The tabloid Ilta-Sanomat reports that only about 25 percent of buses in Helsinki were operating as of 6am on Monday morning.
Several unions called 24-hour strikes in support of the Postal and Logistical Workers’ Union PAU over its stalled contract talks with employers.
A strike by the Transport Workers’ Union that started at 3am Monday and continues until 3am Tuesday will keep passenger ferries in harbour and most buses used by Helsinki Regional Transport HSL to provide public transportation services will remain at their depots.
Meanwhile, a strike by the Aviation Workers’ Union is expected to affect over 20,000 airline passengers. Because of labour action, Finnair has cancelled around 300 flights.
Ilta-Sanomat further reports that some other airlines have announced cancellations of departures from Finnish airports. So far they include Lufthansa, Qatar Airways and Turkish Airlines. Airport operator Finavia has warned that the effects of the strike will likely carry over well into Tuesday and is urging travelers to check for details with their airline.
General strike looming?
In an analysis of the labour market situation, Iltalehti political reporter Lauri Nurmi writes that years of pent up pressure is now exploding, and Finland is on the teetering on the verge of a general strike.

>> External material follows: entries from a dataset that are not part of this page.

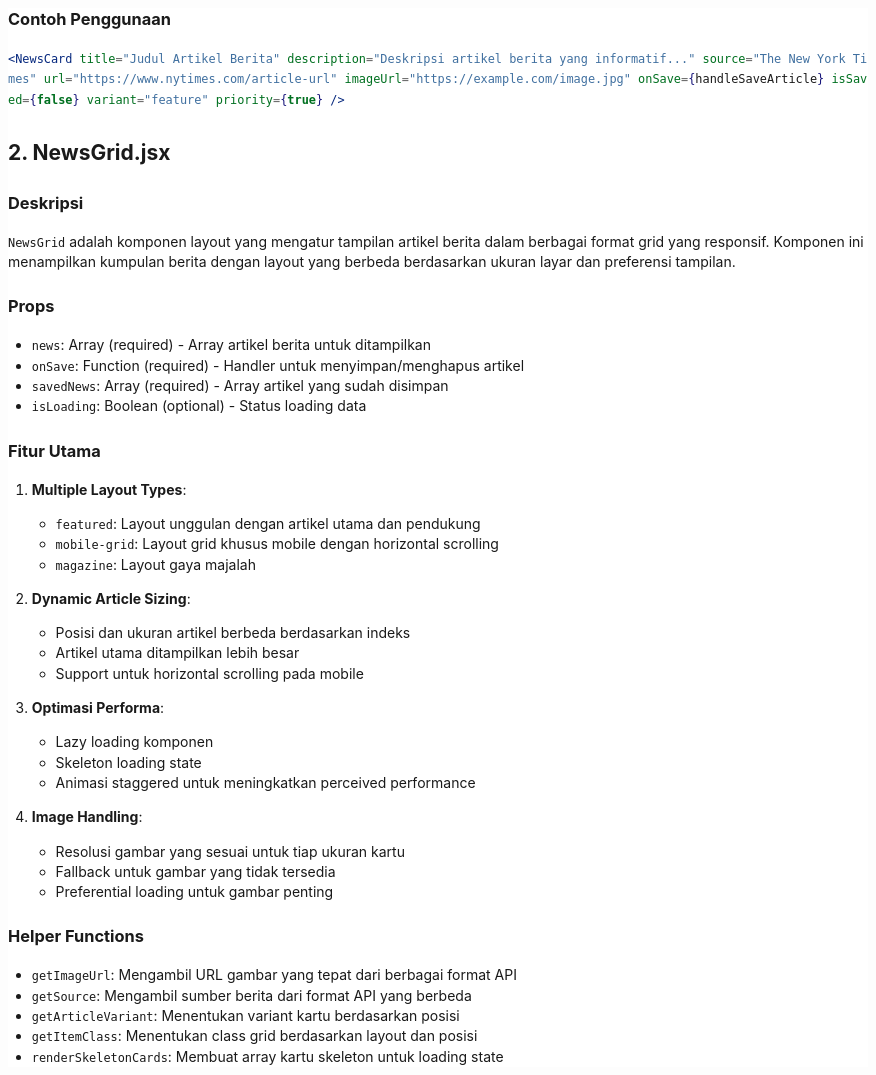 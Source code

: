 ### Contoh Penggunaan

```jsx
<NewsCard title="Judul Artikel Berita" description="Deskripsi artikel berita yang informatif..." source="The New York Times" url="https://www.nytimes.com/article-url" imageUrl="https://example.com/image.jpg" onSave={handleSaveArticle} isSaved={false} variant="feature" priority={true} />
```

## 2. NewsGrid.jsx

### Deskripsi

`NewsGrid` adalah komponen layout yang mengatur tampilan artikel berita dalam berbagai format grid yang responsif. Komponen ini menampilkan kumpulan berita dengan layout yang berbeda berdasarkan ukuran layar dan preferensi tampilan.

### Props

- `news`: Array (required) - Array artikel berita untuk ditampilkan
- `onSave`: Function (required) - Handler untuk menyimpan/menghapus artikel
- `savedNews`: Array (required) - Array artikel yang sudah disimpan
- `isLoading`: Boolean (optional) - Status loading data

### Fitur Utama

1. **Multiple Layout Types**:

   - `featured`: Layout unggulan dengan artikel utama dan pendukung
   - `mobile-grid`: Layout grid khusus mobile dengan horizontal scrolling
   - `magazine`: Layout gaya majalah

2. **Dynamic Article Sizing**:

   - Posisi dan ukuran artikel berbeda berdasarkan indeks
   - Artikel utama ditampilkan lebih besar
   - Support untuk horizontal scrolling pada mobile

3. **Optimasi Performa**:

   - Lazy loading komponen
   - Skeleton loading state
   - Animasi staggered untuk meningkatkan perceived performance

4. **Image Handling**:
   - Resolusi gambar yang sesuai untuk tiap ukuran kartu
   - Fallback untuk gambar yang tidak tersedia
   - Preferential loading untuk gambar penting

### Helper Functions

- `getImageUrl`: Mengambil URL gambar yang tepat dari berbagai format API
- `getSource`: Mengambil sumber berita dari format API yang berbeda
- `getArticleVariant`: Menentukan variant kartu berdasarkan posisi
- `getItemClass`: Menentukan class grid berdasarkan layout dan posisi
- `renderSkeletonCards`: Membuat array kartu skeleton untuk loading state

On Sunday, the Industrial Union and Union of Salaried Employees issued a strike warning that if carried out would mean a walk out by tens of thousands of workers and a near shutdown of Finland's exports in December. And this, Nurmi points out, is happening even before the public sector begins new contract talks.
Many people, he says, are wondering what is going on with Finnish society.

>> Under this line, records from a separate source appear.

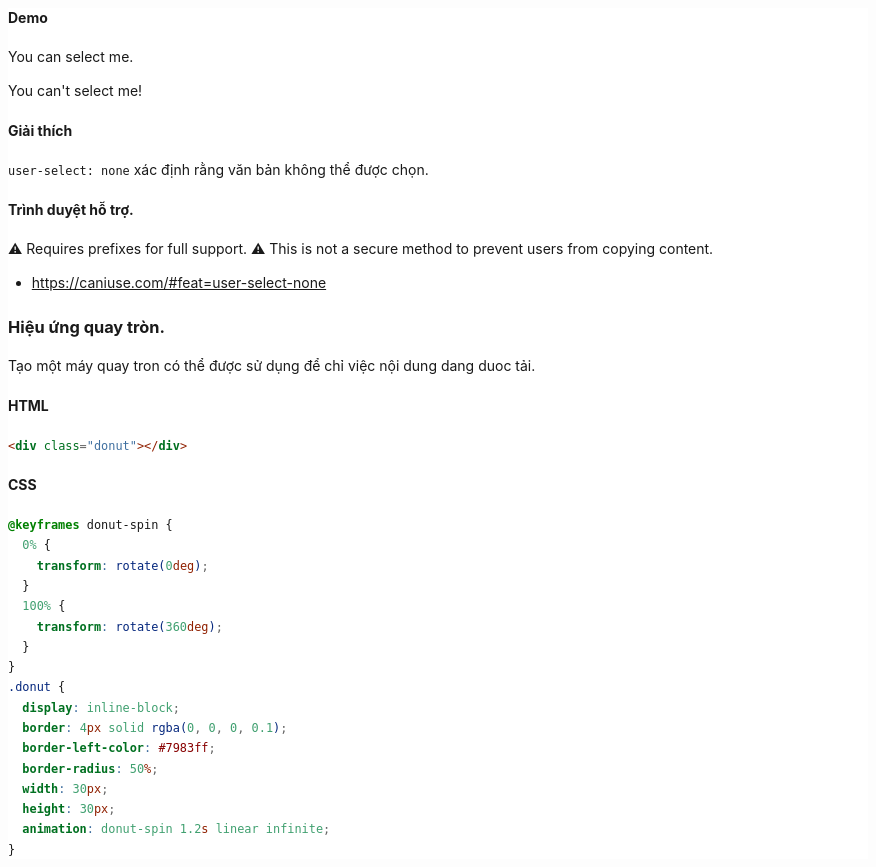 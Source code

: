 #### Demo

<div class="snippet-demo">
  <p>You can select me.</p>
  <p class="snippet-demo__disable-selection">You can't select me!</p>
</div>

<style>
.snippet-demo__disable-selection {
  user-select: none;
}
</style>

#### Giải thích

`user-select: none` xác định rằng văn bản không thể được chọn.

#### Trình duyệt hỗ trợ.

<span class="snippet__support-note">⚠️ Requires prefixes for full support.</span>
<span class="snippet__support-note">⚠️ This is not a secure method to prevent users from copying content.</span>

* https://caniuse.com/#feat=user-select-none




### Hiệu ứng quay tròn.

Tạo một máy quay tron có thể được sử dụng để chỉ việc nội dung dang duoc tải.
#### HTML

```html
<div class="donut"></div>
```

#### CSS

```css
@keyframes donut-spin {
  0% {
    transform: rotate(0deg);
  }
  100% {
    transform: rotate(360deg);
  }
}
.donut {
  display: inline-block;
  border: 4px solid rgba(0, 0, 0, 0.1);
  border-left-color: #7983ff;
  border-radius: 50%;
  width: 30px;
  height: 30px;
  animation: donut-spin 1.2s linear infinite;
}
```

The answer, according to this writer, is to be found in the impact of globalisation, the recent history of national politics, and to some extent in personal clashes between employers and union leaders.
Above all, though, he argues that it is the result of pent-up tensions since 2015 when the centre and right pushed for a highly contentious labour market pact aimed at improving the nation's competitive position by keeping labour costs under control.
Now with a cabinet headed by a Social Democratic prime minister, it would be best, in Nurmi's view, for the government to let labour market organisations battle things out.
The unions would do the Social Democratic Party a disservice by making demands for the government to step in. This just what caused problems in 2015 and 2016 when the government interfered in what Nurmi describes as the labour market's "balance of terror".
Battle against snus
Snus is a kind of tobacco, typically held in the mouth between the lips and gums by users. The sale of snus is banned in the European Union, except in Sweden, but import for personal use is allowed.
Helsingin Sanomat looks at efforts to cut, or eliminate the use of snus, especially among youth.
Finland has been engaged in a "battle" against snus for a decade, the paper writes, but the results are not encouraging. The use of snus has actually increased, even though sales are banned.
The use of snus by young people has exploded during the past decade. Helsingin Sanomat points to a report issued by the National Institute for Health and Welfare a few weeks ago, stating that 35 percent of young Finnish males and 19 percent of females have used snus at some time. One in ten young Finns said they had used snus during the previous month.
An annual school-age health survey this year found that close to 13 percent of upper secondary school boys use snus on a daily basis. In just two years, the number of girls in the same age group using snus ever day has tripled to over 3 percent.
A task force on tobacco use at the Ministry of Social Affairs and Health set forth two proposals last year aimed at cutting the use of snus.
Officials believe that sports organisations are best positioned to deal with the problem. One proposal is to threaten sports organisations with cuts in financial support unless they commit to anti-tobacco efforts.
The second prong of the attack is targeted at imports. Snus comes into the country mainly across the Swedish-Finnish land border in the north, or onboard passenger ferries, some as legal imports by travelers, some as smuggled contraband.
The Ministry of Social Affairs and Health is now looking at severely cutting the legal import limits from one kilo per adult during any 24-hour period to just 100 grams of snus.
No hunting with drones
Throughout history, hunters have exploited the latest technology in tracking and bring down game, but authorities in Finland are reminding them that the there are limits to how the latest high-tech, drones and GPS, can be used.
Kuopio's Savon Sanomat writes that the state forest management administrator Metsähallitus has received reports of instances of hunters using drones to drive game off frozen lakes towards waiting hunters. The use of any motorised device in hunting is forbidden by law.
And, while the use of GPS tracking on hunting dogs is legal, this as well has caused some problems, according to Metsähallitus. Some hunters have used dogs to drive game, tracking by GSP and themselves driven by car to get a shot. By law hunters cannot be closer than 100 metres to a motor vehicle when discharging their weapons.
Metsähallitus is reminding hunters that drones can be used to observe game animals, but not for the purpose of tracking them during a hunt.